# Statistical Methods in Medical Reserach -
# Laaketieteellisen tutkimuksen tilastolliset menetelmat
# At University of Helsinki
# 2.9.2021
# Matti Pirinen
###
### Topic 1 Learn R: R basics
###
# Open this file in Rstudio. Rstudio opens this as "R script".
# You see this R script on top-left in R studio.
# You can adjust the sizes of the 4 panels on screen so that you have
# the most space for this script and the console below.
# Right panels can be smaller for now.
# The answers to Test-yourselfs D1.1, ... , D1.5 are at the end of this file.
# Try first to do them yourself and later check for correct answers.
# These exercises are for you to monitor your own learning. They are not to be returned.
# MAKING COMMENTS in R:
# Lines starting with "#" are comments that help reader to follow what's happening, and
# they are not statistical calculations that we do with R.
# For example, all lines so far in this Rscript have been simply comments and not calculations.
# If you highlight a comment line and hit "Run", it will be sent to Console but nothing happens.
# Try that with this line. Highlight this line and click "Run". Look at the console below.
# Now try the same but remove the "#" at the beginning of the line above.
# Now you get "Error: unexpected symbol ..." which means that R tried to interpret
# the line as an R command but couldn't understand it and reports an error.
#********************************
# 1.1 Using R as calculator
#********************************
# Run the expressions below and see the output in Console below.

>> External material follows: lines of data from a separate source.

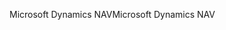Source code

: <span data-ttu-id="414ff-101">Microsoft Dynamics NAV</span><span class="sxs-lookup"><span data-stu-id="414ff-101">Microsoft Dynamics NAV</span></span>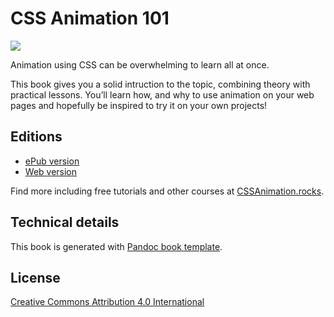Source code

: # CSS Animation 101

![](https://github.com/cssanimation/css-animation-101/raw/master/images/cover-small.png)

Animation using CSS can be overwhelming to learn all at once.

This book gives you a solid intruction to the topic, combining theory with practical lessons. You’ll learn how, and why to use animation on your web pages and hopefully be inspired to try it on your own projects!

## Editions

* [ePub version](https://github.com/cssanimation/css-animation-101/raw/master/downloads/epub/cssanimation-101.epub) 
* [Web version](https://cssanimation.rocks/css-animation-101/)

Find more including free tutorials and other courses at [CSSAnimation.rocks](https://cssanimation.rocks).

## Technical details

This book is generated with [Pandoc book template](https://github.com/wikiti/pandoc-book-template).

## License

[Creative Commons Attribution 4.0 International](https://creativecommons.org/licenses/by/4.0/)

# To run, highlight the code and click "Run" or press Ctrl+Enter (in Windows) or Cmd+Enter (in Mac).
5 + 4 #addition, yhteenlasku
3.4 - 1.4 #subtraction, vahennyslasku
4 * 4 #multiplication, kertolasku
12.5 / 2 #division, jakolasku
3^3 #exponentiation, potenssiinkorotus
# Make sure you understand these 5 operations.
# Note that the decimal separator in R is period '.'
# NOT comma ',' as it would be in the Finnish notation of numbers.
# Note that empty spaces between values and operators are optional,
# but they tend to add clarity to code so that's why they are used here.
# Scientific notation simplifies expressing large or small values
# 'xe+n' means 'x' times 10^n, 'xe-n' means 'x' divided by 10^n, when n is positive value.
1e4 #is same as 10000 (that is, 1 times 10^4)
1e-4 #is same as 0.0001 (that is, 1 divided by 10^4)
0.000000000000012 #you see that by default R expresses this in scientific notation as 1.2e-14
# Some special values that are not numerical:
NA # Not Available, is used when a value is missing.
# If NA is a part of calculation, the result will always be NA. Run lines below to see this:
2 + NA
NA * 5
(3.4 + 1.5) / NA
Inf #Infinity is larger than any number that R can express.
# You may get to Inf if you take too large exponents,
# 1e308 seems to be the limit in my system after which R goes to Inf
1e308
1e309
# or if you divide by values close to 0 or exactly 0.
1 / 1e-500
1 / 0
#In calculations, Inf stays as Inf when combined with finite values
2 + Inf
Inf * 2
# Division by Inf gives 0:
1 / Inf
# There is also -Inf, the infinity on the negative side:
2 - Inf #think that you are subtracting a huge value from 2. Result is -Inf
(-2 * Inf) # While 2*Inf is Inf, minus sign in front of Inf changes it to -Inf.
# Some operations with Infinities are undefined and produce
# "NaN = Not a number". This is not a missing value like NA,
# but rather a mathematically undefined value, such as result of undetermined operations:
Inf - Inf
Inf / Inf
0 / 0
#*#*#*#*#*#*#*#*#*#*#*#*#*#*#*#*#*#*#*#*#*#*#*#*#*#*#*#*#*#*#
# Test Yourself 1.1. (Answers are at the end of this file.)
#*#*#*#*#*#*#*#*#*#*#*#*#*#*#*#*#*#*#*#*#*#*#*#*#*#*#*#*#*#*#
# Blood pressure of Mr. X was 132 units on the first measurement.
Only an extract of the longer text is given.